Os ziguezagues do PS, ora virando-se para esquerda, ora negociando com a direita, são o sinal de um jogo de forças que se trava dentro do partido do Governo.
Recorde-se que o ministro da Saúde anterior, Adalberto Campos Fernandes, um moderado, convidou Maria de Belém para redigir uma nova lei de bases.
Quando esta ministra tomou posse, rasgou esse projeto e mandou fazer outro, claramente mais à esquerda.
O PS começou a negociá-lo com o BE e com o PCP – mas deparou-se com divergências insanáveis e voltou-se para o PSD.
Finalmente, por nova pressão da ala esquerda, rompeu com o PSD e, qual catavento, reiniciou negociações com os comunistas e os bloquistas.
As divisões existentes no PS não poderiam encontrar exemplo mais eloquente!
De um lado temos Mário Centeno e alguns dirigentes ou ministros mais ‘velhos’, como Carlos César, Augusto Santos Silva e Vieira da Silva; do outro está Pedro Nuno Santos com ministros mais novos, como Tiago Brandão Rodrigues, Marta Temido e Graça Fonseca.
É óbvio que Centeno está amarrado à sua posição de presidente do Eurogrupo, pelo que, mesmo que quisesse ter outra atitude, tem de cumprir o défice à risca – o que implica controlar ferreamente a despesa, recorrendo sempre que necessário a cativações e cortando no investimento público.
Como teria ele moral para condenar as políticas financeiras de outros Estados-membros se não cumprisse o orçamento no seu próprio país?
Mas Centeno não está sozinho.
Carlos César, que já foi chefe do Governo (nos Açores), sabe a importância das contas certas.
Santos Silva, que é ministro dos Negócios Estrangeiros, percebe bem o relevo que hoje têm os resultados financeiros na credibilidade dos países.
Vieira da Silva, que é responsável pela Segurança Social, tem a perfeita noção dos perigos associados ao desequilíbrio orçamental.
Outra posição têm, naturalmente, os ministros mais inexperientes, mais debruçados sobre os seus setores e que querem mais dinheiro para fazer face às despesas.
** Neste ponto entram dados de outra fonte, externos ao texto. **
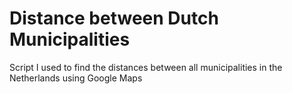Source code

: # Distance between Dutch Municipalities
Script I used to find the distances between all municipalities in the Netherlands using Google Maps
É o caso do ministro da Educação, Brandão Rodrigues.
É o caso da ministra da Saúde, Marta Temido.
É o caso da ministra da Cultura, Graça Fonseca.
Todos eles tendem a encostar-se a Pedro Nuno Santos, que é o rosto da irreverência e da oposição às restrições impostas por Mário Centeno.
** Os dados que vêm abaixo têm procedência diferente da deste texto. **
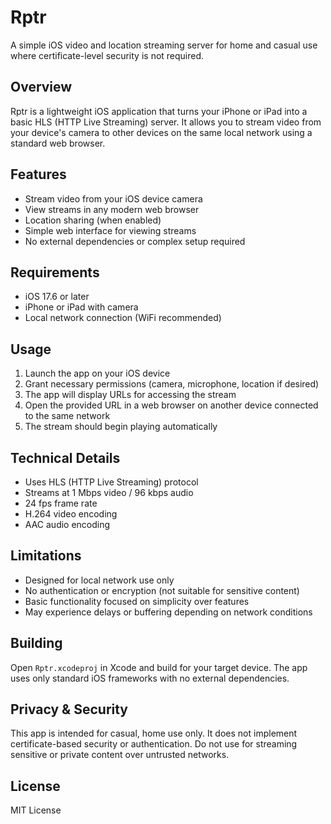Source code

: # Rptr

A simple iOS video and location streaming server for home and casual use where certificate-level security is not required.

## Overview

Rptr is a lightweight iOS application that turns your iPhone or iPad into a basic HLS (HTTP Live Streaming) server. It allows you to stream video from your device's camera to other devices on the same local network using a standard web browser.

## Features

- Stream video from your iOS device camera
- View streams in any modern web browser
- Location sharing (when enabled)
- Simple web interface for viewing streams
- No external dependencies or complex setup required

## Requirements

- iOS 17.6 or later
- iPhone or iPad with camera
- Local network connection (WiFi recommended)

## Usage

1. Launch the app on your iOS device
2. Grant necessary permissions (camera, microphone, location if desired)
3. The app will display URLs for accessing the stream
4. Open the provided URL in a web browser on another device connected to the same network
5. The stream should begin playing automatically

## Technical Details

- Uses HLS (HTTP Live Streaming) protocol
- Streams at 1 Mbps video / 96 kbps audio
- 24 fps frame rate
- H.264 video encoding
- AAC audio encoding

## Limitations

- Designed for local network use only
- No authentication or encryption (not suitable for sensitive content)
- Basic functionality focused on simplicity over features
- May experience delays or buffering depending on network conditions

## Building

Open `Rptr.xcodeproj` in Xcode and build for your target device. The app uses only standard iOS frameworks with no external dependencies.

## Privacy & Security

This app is intended for casual, home use only. It does not implement certificate-based security or authentication. Do not use for streaming sensitive or private content over untrusted networks.

## License

MIT License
Dada esta divisão no Governo – e no PS -, a tendência é para se irem radicalizando posições.
E esta radicalização também se reflete na política de alianças.
Enquanto Centeno, Santos Silva e Vieira da Silva prefeririam um Governo de geometria variável, podendo negociar com a direita ou com a esquerda, Nuno Santos quer uma aliança estável com as esquerdas.
Voltou a dizê-lo na semana passada, em resposta a Carlos César: «A responsabilidade que nós temos de nos entendermos [com o BE e o PCP] veio para ficar».
No meio de tudo isto, Costa vai fazendo o papel de árbitro, tentando amenizar divergências e obter consensos.
Mas depois das eleições vai ver-se quem tem mais força.
Se o PS conseguir a maioria absoluta, julgo que governará sozinho.
Se não a conseguir, Centeno e companhia lutarão por um Governo minoritário, negociando as medidas caso a caso, enquanto Nuno Santos quererá manter a ‘geringonça’.
Julgo que Costa não dará razão a uns nem a outros.
Se os números permitirem precisar só do PAN para fazer maioria, será a solução mais cómoda – pois os entendimentos resumir-se-ão às áreas do Ambiente (que o PS quer valorizar), dos animais e da legislação ‘arco íris’.
Caso contrário, ou seja, caso o PS precise dos deputados de outro partido para fazer maioria, as coisas complicam-se.
A hipótese B seria fazer um acordo com o PCP – mas se este for na conversa, estará liquidado.
Se o PCP voltar a apoiar um Governo socialista e deixar o BE sozinho na oposição à esquerda, será o seu fim.
Restará ao PS reeditar a ‘geringonça’ (ou fazer um acordo só com o BE, o que irá dar ao mesmo).
Mas, neste caso, a ala moderada reagirá – e as tensões no interior do PS serão enormes.
Já não falta muito para sabermos o que vai acontecer.
Menos de seis meses.
Até lá, iremos assistir a uma guerra surda (e às vezes ruidosa) que terá Carlos César e Pedro Nuno Santos como protagonistas principais, já que Mário Centeno, como tem acontecido, ficará na sombra.